◆ ACTIVITY ◆
Count up the lines below containing the word "last", and give the result with no other words.

::: DATA :::

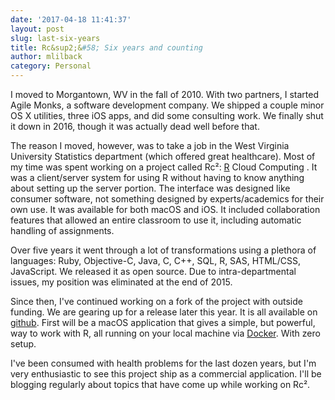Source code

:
 ```yaml
---
date: '2017-04-18 11:41:37'
layout: post
slug: last-six-years
title: Rc&sup2;&#58; Six years and counting
author: mlilback
category: Personal
---
```


I moved to Morgantown, WV in the fall of 2010. With two partners, I started Agile Monks, a software development company. We shipped a couple minor OS X utilities, three iOS apps, and did some consulting work. We finally shut it down in 2016, though it was actually dead well before that.

The reason I moved, however, was to take a job in the West Virginia University Statistics department (which offered great healthcare). Most of my time was spent working on a project called Rc&sup2;: [R](http://www.r-project.org/) Cloud Computing . It was a client/server system for using R without having to know anything about setting up the server portion. The interface was designed like consumer software, not something designed by experts/academics for their own use. It was available for both macOS and iOS. It included collaboration features that allowed an entire classroom to use it, including automatic handling of assignments.

Over five years it went through a lot of transformations using a plethora of languages: Ruby, Objective-C, Java, C, C++, SQL, R, SAS, HTML/CSS, JavaScript. We released it as open source. Due to intra-departmental issues, my position was eliminated at the end of 2015.

Since then, I've continued working on a fork of the project with outside funding. We are gearing up for a release later this year. It is all available on [github](https://github.com/rc2server/). First will be a macOS application that gives a simple, but powerful, way to work with R, all running on your local machine via [Docker](https://docker.com/). With zero setup.

I've been consumed with health problems for the last dozen years, but I'm very enthusiastic to see this project ship as a commercial application. I'll be blogging regularly about topics that have come up while working on Rc&sup2;.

:::

◆ RESULT OF THE EXERCISE ◆
2